WORK TO COMPLETE
Retype exactly the lines from the line with "#### How to obtain nsconf file from NetScaler" to the end of the data, keeping both boundary lines.
(DATA FOR THE TASK Opens)
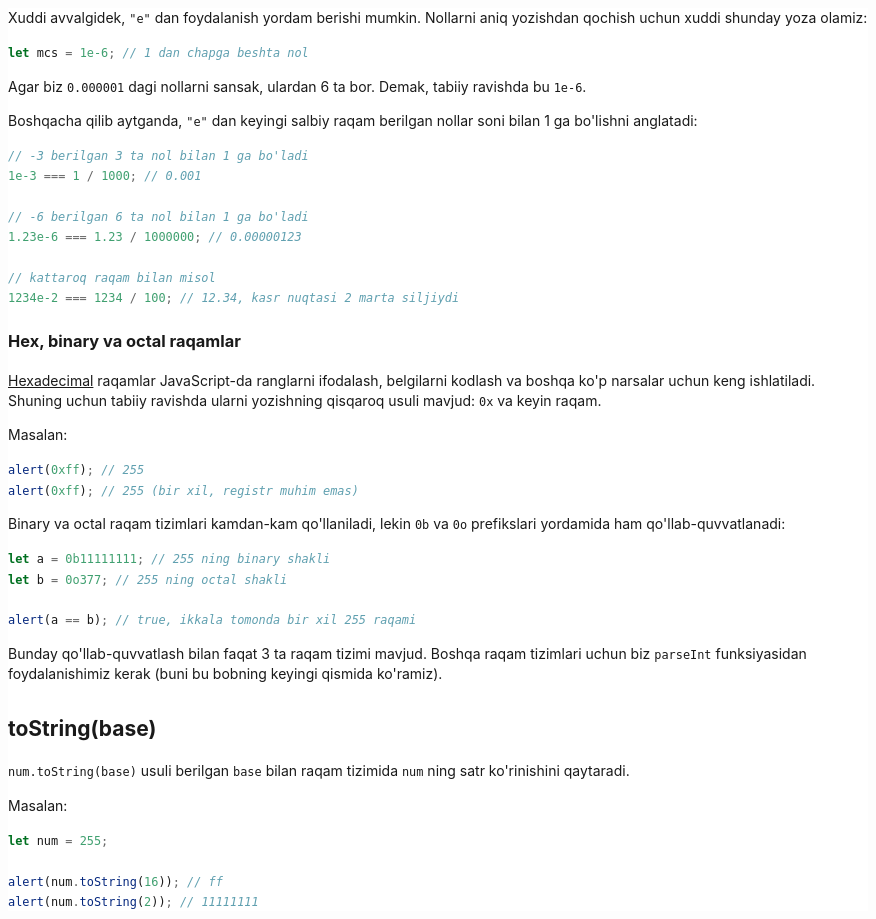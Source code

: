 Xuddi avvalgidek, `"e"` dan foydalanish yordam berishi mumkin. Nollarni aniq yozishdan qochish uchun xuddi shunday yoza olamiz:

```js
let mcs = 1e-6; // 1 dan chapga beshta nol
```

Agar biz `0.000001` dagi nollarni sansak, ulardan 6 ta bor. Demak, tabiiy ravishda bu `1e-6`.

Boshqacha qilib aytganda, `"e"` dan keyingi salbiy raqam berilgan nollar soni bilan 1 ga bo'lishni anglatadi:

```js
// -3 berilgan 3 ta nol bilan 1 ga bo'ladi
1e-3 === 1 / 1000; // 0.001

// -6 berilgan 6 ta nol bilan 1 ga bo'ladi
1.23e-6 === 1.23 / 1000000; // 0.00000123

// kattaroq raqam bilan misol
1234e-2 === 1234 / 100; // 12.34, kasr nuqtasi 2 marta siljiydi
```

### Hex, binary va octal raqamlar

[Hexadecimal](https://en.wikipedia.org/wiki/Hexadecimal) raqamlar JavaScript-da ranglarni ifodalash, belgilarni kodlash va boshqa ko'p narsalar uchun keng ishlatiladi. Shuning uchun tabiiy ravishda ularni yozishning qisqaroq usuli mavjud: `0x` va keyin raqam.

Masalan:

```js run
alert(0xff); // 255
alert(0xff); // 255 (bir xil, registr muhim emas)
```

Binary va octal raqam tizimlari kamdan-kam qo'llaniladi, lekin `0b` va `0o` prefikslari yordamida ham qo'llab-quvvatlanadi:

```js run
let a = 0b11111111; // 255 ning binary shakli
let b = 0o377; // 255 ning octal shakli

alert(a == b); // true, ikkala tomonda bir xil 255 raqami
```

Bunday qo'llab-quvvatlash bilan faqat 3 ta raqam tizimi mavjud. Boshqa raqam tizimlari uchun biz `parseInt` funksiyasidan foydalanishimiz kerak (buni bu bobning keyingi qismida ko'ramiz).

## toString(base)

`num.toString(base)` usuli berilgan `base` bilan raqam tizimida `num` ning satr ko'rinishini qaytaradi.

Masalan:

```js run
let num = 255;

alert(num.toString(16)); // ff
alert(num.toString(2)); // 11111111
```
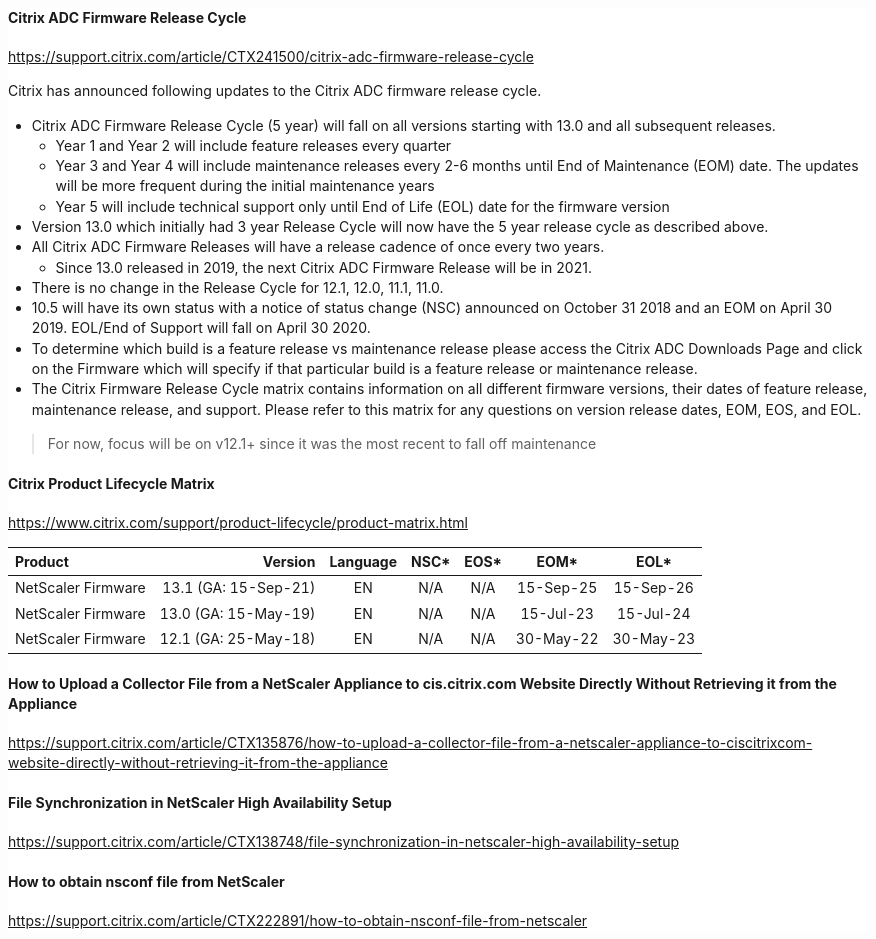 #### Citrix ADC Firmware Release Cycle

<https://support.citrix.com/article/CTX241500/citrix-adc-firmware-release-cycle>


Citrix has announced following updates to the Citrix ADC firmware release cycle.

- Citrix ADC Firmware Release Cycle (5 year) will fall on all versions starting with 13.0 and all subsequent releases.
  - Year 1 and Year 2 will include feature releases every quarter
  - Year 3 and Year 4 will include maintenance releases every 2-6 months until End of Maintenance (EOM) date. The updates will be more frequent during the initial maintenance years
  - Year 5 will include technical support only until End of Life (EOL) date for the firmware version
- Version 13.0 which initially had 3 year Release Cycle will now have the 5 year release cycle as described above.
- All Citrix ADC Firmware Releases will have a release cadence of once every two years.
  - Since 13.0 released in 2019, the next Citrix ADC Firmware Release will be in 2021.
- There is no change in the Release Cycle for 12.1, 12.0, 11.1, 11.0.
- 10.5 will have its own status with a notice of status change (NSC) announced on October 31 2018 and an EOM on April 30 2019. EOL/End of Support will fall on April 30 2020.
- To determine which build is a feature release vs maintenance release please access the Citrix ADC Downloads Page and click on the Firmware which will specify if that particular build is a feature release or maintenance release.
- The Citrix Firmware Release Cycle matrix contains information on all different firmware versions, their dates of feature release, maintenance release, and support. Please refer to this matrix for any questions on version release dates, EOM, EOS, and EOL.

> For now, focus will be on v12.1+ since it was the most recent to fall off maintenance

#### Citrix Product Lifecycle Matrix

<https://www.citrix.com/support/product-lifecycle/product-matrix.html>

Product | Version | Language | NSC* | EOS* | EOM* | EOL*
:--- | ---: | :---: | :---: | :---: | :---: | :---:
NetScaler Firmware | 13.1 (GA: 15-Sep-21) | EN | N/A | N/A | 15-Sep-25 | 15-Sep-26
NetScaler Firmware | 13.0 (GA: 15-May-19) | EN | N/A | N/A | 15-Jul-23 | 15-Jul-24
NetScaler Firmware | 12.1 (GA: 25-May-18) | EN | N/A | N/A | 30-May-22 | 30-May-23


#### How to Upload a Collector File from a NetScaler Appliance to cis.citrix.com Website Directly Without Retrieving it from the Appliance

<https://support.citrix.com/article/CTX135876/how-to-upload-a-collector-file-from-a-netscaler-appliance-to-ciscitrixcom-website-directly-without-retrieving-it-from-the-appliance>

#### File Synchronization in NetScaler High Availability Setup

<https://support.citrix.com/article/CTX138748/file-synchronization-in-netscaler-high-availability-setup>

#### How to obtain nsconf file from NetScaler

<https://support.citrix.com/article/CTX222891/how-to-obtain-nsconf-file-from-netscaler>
(DATA FOR THE TASK Closes)
REPLY TO THE EXERCISE
#### How to obtain nsconf file from NetScaler

<https://support.citrix.com/article/CTX222891/how-to-obtain-nsconf-file-from-netscaler>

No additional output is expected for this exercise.